§ **Problem details**
Scan the entries that follow and copy out every line containing "fnOut".

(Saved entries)
_ _ _ _ _
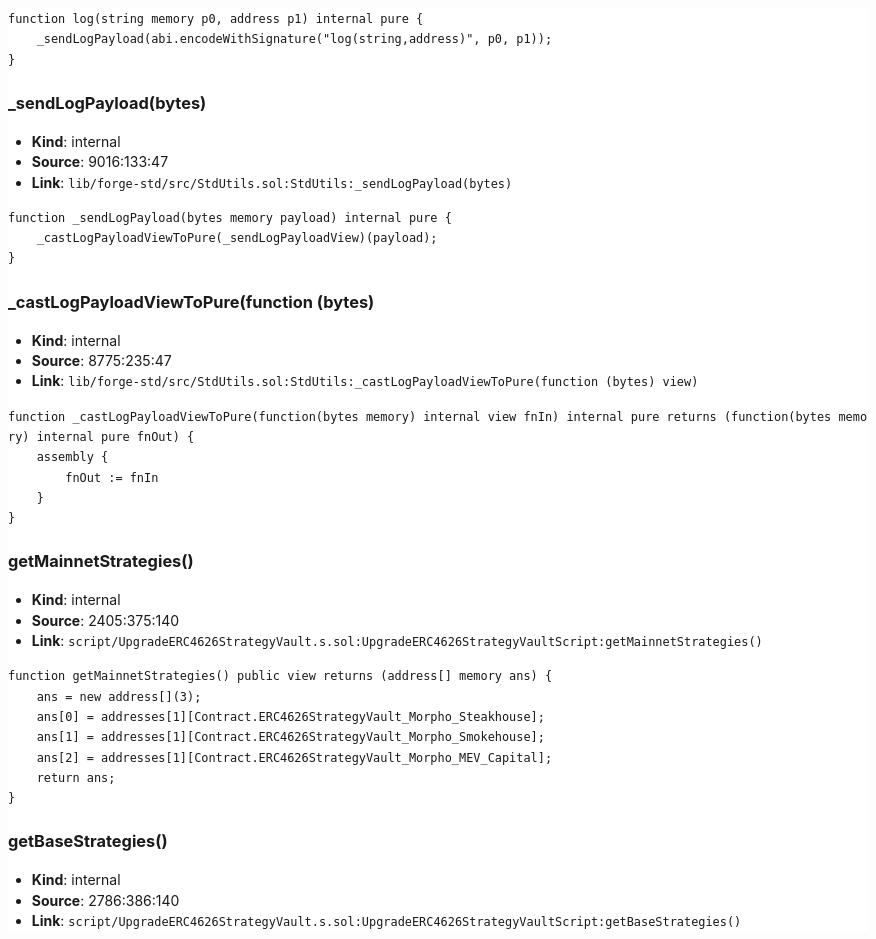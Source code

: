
 ```solidity
function log(string memory p0, address p1) internal pure {
    _sendLogPayload(abi.encodeWithSignature("log(string,address)", p0, p1));
}
```

### _sendLogPayload(bytes)

- **Kind**: internal
- **Source**: 9016:133:47
- **Link**: `lib/forge-std/src/StdUtils.sol:StdUtils:_sendLogPayload(bytes)`

```solidity
function _sendLogPayload(bytes memory payload) internal pure {
    _castLogPayloadViewToPure(_sendLogPayloadView)(payload);
}
```

### _castLogPayloadViewToPure(function (bytes)

- **Kind**: internal
- **Source**: 8775:235:47
- **Link**: `lib/forge-std/src/StdUtils.sol:StdUtils:_castLogPayloadViewToPure(function (bytes) view)`

```solidity
function _castLogPayloadViewToPure(function(bytes memory) internal view fnIn) internal pure returns (function(bytes memory) internal pure fnOut) {
    assembly {
        fnOut := fnIn
    }
}
```

### getMainnetStrategies()

- **Kind**: internal
- **Source**: 2405:375:140
- **Link**: `script/UpgradeERC4626StrategyVault.s.sol:UpgradeERC4626StrategyVaultScript:getMainnetStrategies()`

```solidity
function getMainnetStrategies() public view returns (address[] memory ans) {
    ans = new address[](3);
    ans[0] = addresses[1][Contract.ERC4626StrategyVault_Morpho_Steakhouse];
    ans[1] = addresses[1][Contract.ERC4626StrategyVault_Morpho_Smokehouse];
    ans[2] = addresses[1][Contract.ERC4626StrategyVault_Morpho_MEV_Capital];
    return ans;
}
```

### getBaseStrategies()

- **Kind**: internal
- **Source**: 2786:386:140
- **Link**: `script/UpgradeERC4626StrategyVault.s.sol:UpgradeERC4626StrategyVaultScript:getBaseStrategies()`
_ _ _ _ _
§ **Answer to the problem**
function _castLogPayloadViewToPure(function(bytes memory) internal view fnIn) internal pure returns (function(bytes memory) internal pure fnOut) {
        fnOut := fnIn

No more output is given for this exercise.